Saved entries
+===+

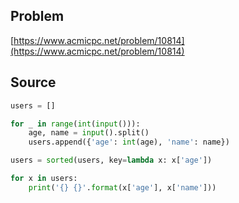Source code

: ## Problem

[https://www.acmicpc.net/problem/10814](https://www.acmicpc.net/problem/10814)

## Source

```py
users = []

for _ in range(int(input())):
    age, name = input().split()
    users.append({'age': int(age), 'name': name})

users = sorted(users, key=lambda x: x['age'])

for x in users:
    print('{} {}'.format(x['age'], x['name']))
```

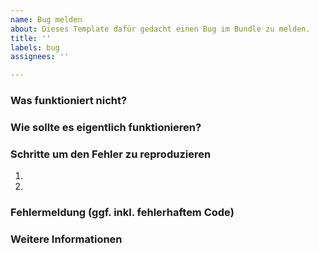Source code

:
 ```yaml
---
name: Bug melden
about: Dieses Template dafür gedacht einen Bug im Bundle zu melden.
title: ''
labels: bug
assignees: ''

---
```


### Was funktioniert nicht?


### Wie sollte es eigentlich funktionieren?


### Schritte um den Fehler zu reproduzieren
1.
2.

### Fehlermeldung (ggf. inkl. fehlerhaftem Code)


### Weitere Informationen
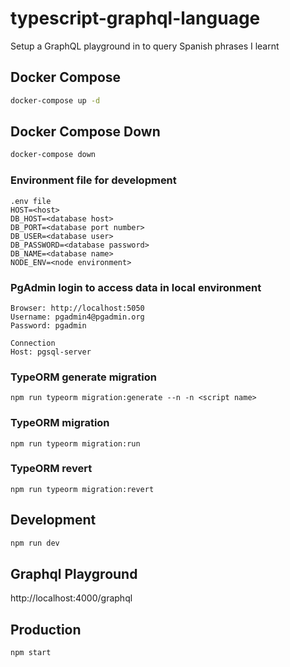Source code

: # typescript-graphql-language

Setup a GraphQL playground in to query Spanish phrases I learnt

## Docker Compose

```bash
docker-compose up -d
```

## Docker Compose Down

```bash
docker-compose down
```

### Environment file for development

```
.env file
HOST=<host>
DB_HOST=<database host>
DB_PORT=<database port number>
DB_USER=<database user>
DB_PASSWORD=<database password>
DB_NAME=<database name>
NODE_ENV=<node environment>
```

### PgAdmin login to access data in local environment

```
Browser: http://localhost:5050
Username: pgadmin4@pgadmin.org
Password: pgadmin
```

```
Connection
Host: pgsql-server
```

### TypeORM generate migration

```
npm run typeorm migration:generate --n -n <script name>
```

### TypeORM migration

```
npm run typeorm migration:run
```

### TypeORM revert

```
npm run typeorm migration:revert
```

## Development

```bash
npm run dev
```

## Graphql Playground

http://localhost:4000/graphql

## Production

```bash
npm start
```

+===+

BRIEF
Only the lines above that include the word "generate" belong in the answer; copy each one.

EXERCISE ANSWER
### TypeORM generate migration
npm run typeorm migration:generate --n -n <script name>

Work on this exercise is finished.